__Exercise directions__: Using the listing below, copy every line that mentions "requirements".

__Supplied material__:

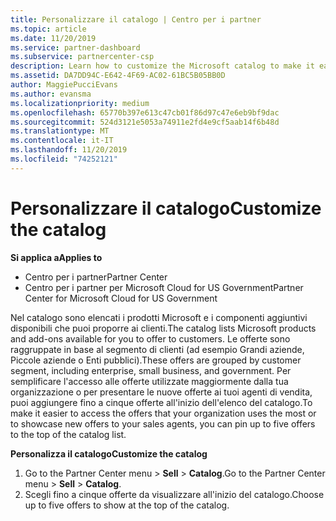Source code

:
 ```yaml
---
title: Personalizzare il catalogo | Centro per i partner
ms.topic: article
ms.date: 11/20/2019
ms.service: partner-dashboard
ms.subservice: partnercenter-csp
description: Learn how to customize the Microsoft catalog to make it easier to access the partner offers or products your organization most uses.
ms.assetid: DA7DD94C-E642-4F69-AC02-61BC5B05BB0D
author: MaggiePucciEvans
ms.author: evansma
ms.localizationpriority: medium
ms.openlocfilehash: 65770b397e613c47cb01f86d97c47e6eb9bf9dac
ms.sourcegitcommit: 524d3121e5053a74911e2fd4e9cf5aab14f6b48d
ms.translationtype: MT
ms.contentlocale: it-IT
ms.lasthandoff: 11/20/2019
ms.locfileid: "74252121"
---
```

# <a name="customize-the-catalog"></a><span data-ttu-id="70b4d-103">Personalizzare il catalogo</span><span class="sxs-lookup"><span data-stu-id="70b4d-103">Customize the catalog</span></span>

<span data-ttu-id="70b4d-104">**Si applica a**</span><span class="sxs-lookup"><span data-stu-id="70b4d-104">**Applies to**</span></span>

-  <span data-ttu-id="70b4d-105">Centro per i partner</span><span class="sxs-lookup"><span data-stu-id="70b4d-105">Partner Center</span></span>
-  <span data-ttu-id="70b4d-106">Centro per i partner per Microsoft Cloud for US Government</span><span class="sxs-lookup"><span data-stu-id="70b4d-106">Partner Center for Microsoft Cloud for US Government</span></span>


<span data-ttu-id="70b4d-107">Nel catalogo sono elencati i prodotti Microsoft e i componenti aggiuntivi disponibili che puoi proporre ai clienti.</span><span class="sxs-lookup"><span data-stu-id="70b4d-107">The catalog lists Microsoft products and add-ons available for you to offer to customers.</span></span> <span data-ttu-id="70b4d-108">Le offerte sono raggruppate in base al segmento di clienti (ad esempio Grandi aziende, Piccole aziende o Enti pubblici).</span><span class="sxs-lookup"><span data-stu-id="70b4d-108">These offers are grouped by customer segment, including enterprise, small business, and government.</span></span> <span data-ttu-id="70b4d-109">Per semplificare l'accesso alle offerte utilizzate maggiormente dalla tua organizzazione o per presentare le nuove offerte ai tuoi agenti di vendita, puoi aggiungere fino a cinque offerte all'inizio dell'elenco del catalogo.</span><span class="sxs-lookup"><span data-stu-id="70b4d-109">To make it easier to access the offers that your organization uses the most or to showcase new offers to your sales agents, you can pin up to five offers to the top of the catalog list.</span></span>

<span data-ttu-id="70b4d-110">**Personalizza il catalogo**</span><span class="sxs-lookup"><span data-stu-id="70b4d-110">**Customize the catalog**</span></span>

1.  <span data-ttu-id="70b4d-111">Go to the Partner Center menu &gt; **Sell** &gt; **Catalog**.</span><span class="sxs-lookup"><span data-stu-id="70b4d-111">Go to the Partner Center menu &gt; **Sell** &gt; **Catalog**.</span></span>
2.  <span data-ttu-id="70b4d-112">Scegli fino a cinque offerte da visualizzare all'inizio del catalogo.</span><span class="sxs-lookup"><span data-stu-id="70b4d-112">Choose up to five offers to show at the top of the catalog.</span></span>

 

 



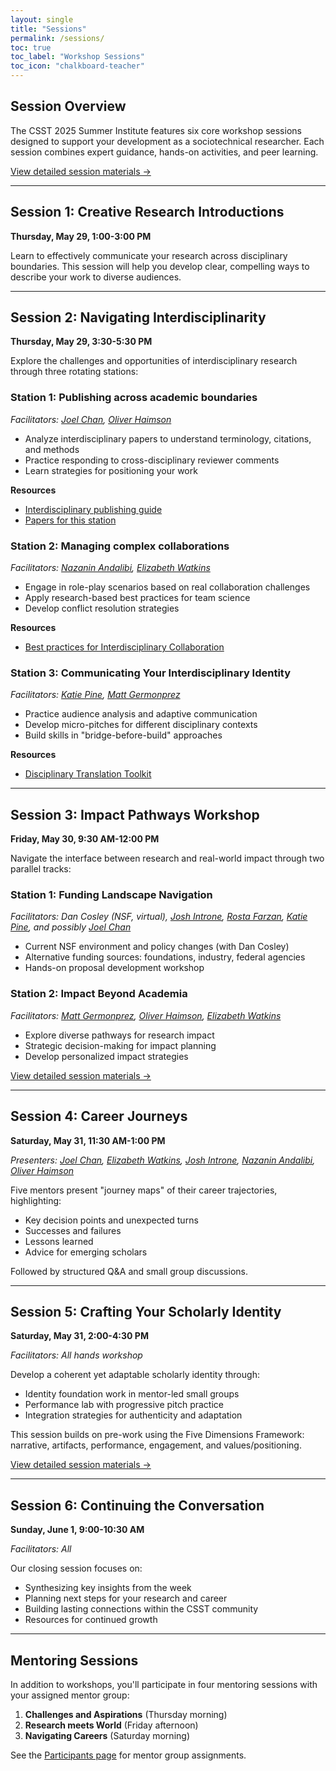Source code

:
 ```yaml
---
layout: single
title: "Sessions"
permalink: /sessions/
toc: true
toc_label: "Workshop Sessions"
toc_icon: "chalkboard-teacher"
---
```


## Session Overview

The CSST 2025 Summer Institute features six core workshop sessions designed to support your development as a sociotechnical researcher. Each session combines expert guidance, hands-on activities, and peer learning.

[View detailed session materials →](https://docs.google.com/document/d/1aKTtfM-0vYwsf8D1TlxhZnGhEEdTilP8ANUAc-nZF4U/edit)

---

## Session 1: Creative Research Introductions
**Thursday, May 29, 1:00-3:00 PM**

Learn to effectively communicate your research across disciplinary boundaries. This session will help you develop clear, compelling ways to describe your work to diverse audiences.

---

## Session 2: Navigating Interdisciplinarity
**Thursday, May 29, 3:30-5:30 PM**

Explore the challenges and opportunities of interdisciplinary research through three rotating stations:

### Station 1: Publishing across academic boundaries
*Facilitators: [Joel Chan](/participants/#joel-chan), [Oliver Haimson](/participants/#oliver-haimson)*

- Analyze interdisciplinary papers to understand terminology, citations, and methods
- Practice responding to cross-disciplinary reviewer comments
- Learn strategies for positioning your work

**Resources**

- [Interdisciplinary publishing guide](https://docs.google.com/document/d/1R0KwCXU_fts8g2znHXfBnaz4Iw1ijHvUmTP2bgwcOys/edit?tab=t.0#heading=h.rta1aov07lwu)
- [Papers for this station](https://drive.google.com/drive/folders/1ck6__ePtEPNL-qpJNBCWHgGdNOyDdMhkbFFtHgOQGN2MlPvjOYmEJeX1DWuiM7EgZjFq8XAl?usp=drive_link)

### Station 2: Managing complex collaborations
*Facilitators: [Nazanin Andalibi](/participants/#naz-andalibi), [Elizabeth Watkins](/participants/#elizabeth-watkins)*

- Engage in role-play scenarios based on real collaboration challenges
- Apply research-based best practices for team science
- Develop conflict resolution strategies

**Resources**
- [Best practices for Interdisciplinary Collaboration](https://docs.google.com/document/d/1kHFNyQeOfADBT0wqotzYC_nU4TK3F7CJzn3Q4G10EVw/edit?tab=t.0#heading=h.ow2nvmktlp0i)

### Station 3: Communicating Your Interdisciplinary Identity
*Facilitators: [Katie Pine](/participants/#katie-pine), [Matt Germonprez](/participants/#matt-germonprez)*

- Practice audience analysis and adaptive communication
- Develop micro-pitches for different disciplinary contexts
- Build skills in "bridge-before-build" approaches

**Resources**
- [Disciplinary Translation Toolkit](https://docs.google.com/document/d/1tuMaurHWTw15JLZXrV7Jeq7KPQM4sStOXymZHV0kDUY/edit?tab=t.0#heading=h.3igyebzgg3ym)

---

## Session 3: Impact Pathways Workshop
**Friday, May 30, 9:30 AM-12:00 PM**

Navigate the interface between research and real-world impact through two parallel tracks:

### Station 1: Funding Landscape Navigation
*Facilitators: Dan Cosley (NSF, virtual), [Josh Introne](/participants/#josh-introne), [Rosta Farzan](/participants/#rosta-farzan), [Katie Pine](/participants/#katie-pine), and possibly [Joel Chan](/participants/#joel-chan)*

- Current NSF environment and policy changes (with Dan Cosley)
- Alternative funding sources: foundations, industry, federal agencies
- Hands-on proposal development workshop

### Station 2: Impact Beyond Academia
*Facilitators: [Matt Germonprez](/participants/#matt-germonprez), [Oliver Haimson](/participants/#oliver-haimson), [Elizabeth Watkins](/participants/#elizabeth-watkins)*

- Explore diverse pathways for research impact
- Strategic decision-making for impact planning
- Develop personalized impact strategies

[View detailed session materials →](https://docs.google.com/document/d/1aKTtfM-0vYwsf8D1TlxhZnGhEEdTilP8ANUAc-nZF4U/edit)

---

## Session 4: Career Journeys
**Saturday, May 31, 11:30 AM-1:00 PM**

*Presenters: [Joel Chan](/participants/#joel-chan), [Elizabeth Watkins](/participants/#elizabeth-watkins), [Josh Introne](/participants/#josh-introne), [Nazanin Andalibi](/participants/#naz-andalibi), [Oliver Haimson](/participants/#oliver-haimson)*

Five mentors present "journey maps" of their career trajectories, highlighting:
- Key decision points and unexpected turns
- Successes and failures
- Lessons learned
- Advice for emerging scholars

Followed by structured Q&A and small group discussions.

---

## Session 5: Crafting Your Scholarly Identity
**Saturday, May 31, 2:00-4:30 PM**

*Facilitators: All hands workshop*

Develop a coherent yet adaptable scholarly identity through:
- Identity foundation work in mentor-led small groups
- Performance lab with progressive pitch practice
- Integration strategies for authenticity and adaptation

This session builds on pre-work using the Five Dimensions Framework: narrative, artifacts, performance, engagement, and values/positioning.

[View detailed session materials →](https://docs.google.com/document/d/1aKTtfM-0vYwsf8D1TlxhZnGhEEdTilP8ANUAc-nZF4U/edit)

---

## Session 6: Continuing the Conversation
**Sunday, June 1, 9:00-10:30 AM**

*Facilitators: All*

Our closing session focuses on:
- Synthesizing key insights from the week
- Planning next steps for your research and career
- Building lasting connections within the CSST community
- Resources for continued growth

---

## Mentoring Sessions

In addition to workshops, you'll participate in four mentoring sessions with your assigned mentor group:

1. **Challenges and Aspirations** (Thursday morning)
2. **Research meets World** (Friday afternoon)
3. **Navigating Careers** (Saturday morning)

See the [Participants page](/participants/) for mentor group assignments.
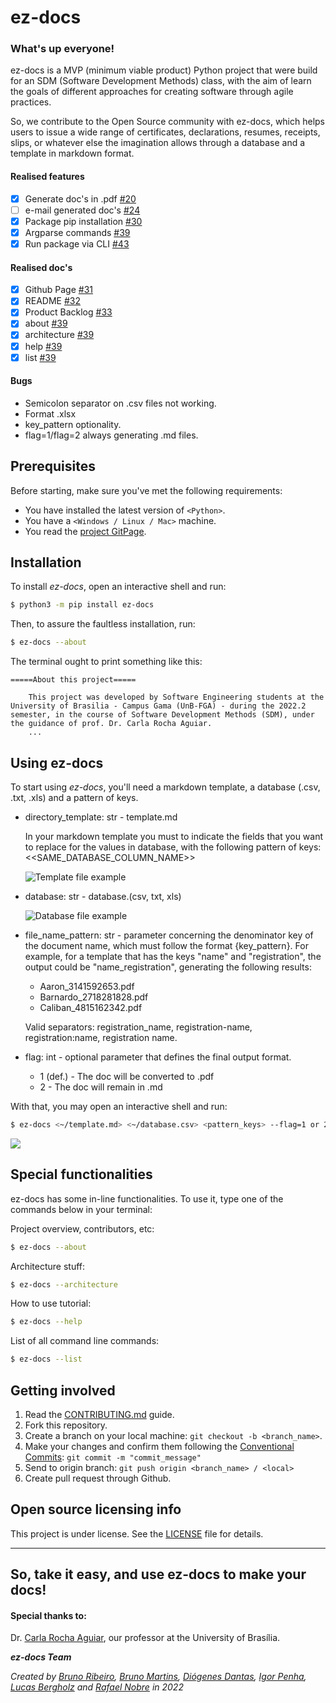 # ez-docs

### What's up everyone!

ez-docs is a MVP (minimum viable product) Python project that were build for an SDM (Software Development Methods) class, with the aim of learn the goals of different approaches for creating software through agile practices.

So, we contribute to the Open Source community with ez-docs, which helps users to issue a wide range of certificates, declarations, resumes, receipts, slips, or whatever else the imagination allows through a database and a template in markdown format.

#### Realised features

- [x] Generate doc's in .pdf [#20](https://github.com/fga-eps-mds/2022-2-ez-docs/issues/20)
- [ ] e-mail generated doc's [#24](https://github.com/fga-eps-mds/2022-2-ez-docs/issues/24)
- [x] Package pip installation [#30](https://github.com/fga-eps-mds/2022-2-ez-docs/issues/30)
- [x] Argparse commands [#39](https://github.com/fga-eps-mds/2022-2-ez-docs/issues/39)
- [x] Run package via CLI [#43](https://github.com/fga-eps-mds/2022-2-ez-docs/issues/43)

#### Realised doc's

- [x] Github Page [#31](https://github.com/fga-eps-mds/2022-2-ez-docs/issues/31)
- [x] README [#32](https://github.com/fga-eps-mds/2022-2-ez-docs/issues/32)
- [x] Product Backlog [#33](https://github.com/fga-eps-mds/2022-2-ez-docs/issues/33)
- [x] about [#39](https://github.com/fga-eps-mds/2022-2-ez-docs/issues/39)
- [x] architecture [#39](https://github.com/fga-eps-mds/2022-2-ez-docs/issues/39)
- [x] help [#39](https://github.com/fga-eps-mds/2022-2-ez-docs/issues/39)
- [x] list [#39](https://github.com/fga-eps-mds/2022-2-ez-docs/issues/39)

#### Bugs

* Semicolon separator on .csv files not working.
* Format .xlsx
* key_pattern optionality.
* flag=1/flag=2 always generating .md files.

## Prerequisites

Before starting, make sure you've met the following requirements:
* You have installed the latest version of `<Python>`.
* You have a `<Windows / Linux / Mac>` machine.
* You read the [project GitPage](https://fga-eps-mds.github.io/2022-2-ez-docs/index.html).


## Installation

To install *ez-docs*, open an interactive shell and run:
```bash
$ python3 -m pip install ez-docs
```
Then, to assure the faultless installation, run:
```bash
$ ez-docs --about
```
The terminal ought to print something like this:
```
=====About this project=====

	This project was developed by Software Engineering students at the University of Brasilia - Campus Gama (UnB-FGA) - during the 2022.2 semester, in the course of Software Development Methods (SDM), under the guidance of prof. Dr. Carla Rocha Aguiar.
    ...
```

## Using ez-docs

To start using *ez-docs*, you'll need a markdown template, a database (.csv, .txt, .xls) and a pattern of keys.

* directory_template: str - template.md
    
   In your markdown template you must to indicate the fields that you want to replace for the values in database, with the following pattern of keys:  <<SAME_DATABASE_COLUMN_NAME>> 
       

    ![Template file example](/docs/images/template.png "Template file example")

* database: str - database.(csv, txt, xls)
    
    ![Database file example](/docs/images/database.png "Database file example")

* file_name_pattern: str - parameter concerning the denominator key of the document name, which must follow the format {key_pattern}.
For example, for a template that has the keys "name" and "registration", the output could be "name_registration", generating the following results:
    - Aaron_3141592653.pdf
    - Barnardo_2718281828.pdf
    - Caliban_4815162342.pdf

    Valid separators: registration_name, registration-name, registration:name, registration name.

* flag: int - optional parameter that defines the final output format.
    - 1 (def.) - The doc will be converted to .pdf
    - 2 - The doc will remain in .md

With that, you may open an interactive shell and run:
```bash
$ ez-docs <~/template.md> <~/database.csv> <pattern_keys> --flag=1 or 2
```

![](/docs/images/exampleofuse.gif)

## Special functionalities

ez-docs has some in-line functionalities. To use it, type one of the commands below in your terminal:

Project overview, contributors, etc:
```bash
$ ez-docs --about
```

Architecture stuff:
```bash
$ ez-docs --architecture
```

How to use tutorial:
```bash
$ ez-docs --help
```

List of all command line commands:
```bash
$ ez-docs --list
```

## Getting involved
1. Read the [CONTRIBUTING.md](https://github.com/fga-eps-mds/2022-2-ez-docs/blob/main/docs/CONTRIBUTING.md) guide.
2. Fork this repository.
3. Create a branch on your local machine: `git checkout -b <branch_name>`.
4. Make your changes and confirm them following the [Conventional Commits](https://www.conventionalcommits.org/en/v1.0.0/): `git commit -m "commit_message"`
5. Send to origin branch: `git push origin <branch_name> / <local>`
6. Create pull request through Github.


## Open source licensing info

This project is under license. See the [LICENSE](LICENSE) file for details.

---
## So, take it easy, and use ez-docs to make your docs!

#### Special thanks to:
Dr. [Carla Rocha Aguiar](https://github.com/RochaCarla), our professor at the University of Brasília.

**_ez-docs Team_**  

*Created by [Bruno Ribeiro](https://github.com/BrunoRiibeiro), [Bruno Martins](https://github.com/gitbmvb), [Diógenes Dantas](https://github.com/diogjunior100), [Igor Penha](https://github.com/igorpenhaa), [Lucas Bergholz](https://github.com/LucasBergholz) and [Rafael Nobre](https://github.com/RafaelN0bre) in 2022*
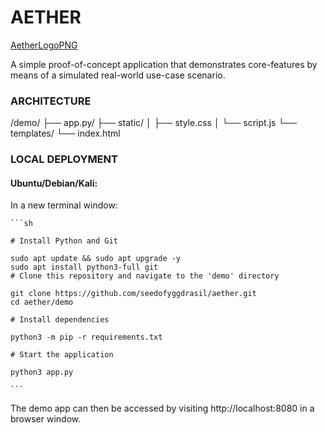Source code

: # AETHER
[AetherLogoPNG](https://github.com/seedofyggdrasil/aether/python/static/aether-logo-full.png)

A simple proof-of-concept application that demonstrates core-features by means of a simulated real-world use-case scenario.

### ARCHITECTURE
/demo/
├── app.py/
├── static/
│   ├── style.css
│   └── script.js
└── templates/
    └── index.html

### LOCAL DEPLOYMENT

#### **Ubuntu/Debian/Kali**:
In a new terminal window:

    ```sh

    # Install Python and Git
    
    sudo apt update && sudo apt upgrade -y
    sudo apt install python3-full git
    # Clone this repository and navigate to the 'demo' directory    
    
    git clone https://github.com/seedofyggdrasil/aether.git
    cd aether/demo

    # Install dependencies

    python3 -m pip -r requirements.txt

    # Start the application

    python3 app.py

    ```

The demo app can then be accessed by visiting http://localhost:8080 in a browser window.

__Answer to this task__:
Before starting, make sure you've met the following requirements:
    python3 -m pip -r requirements.txt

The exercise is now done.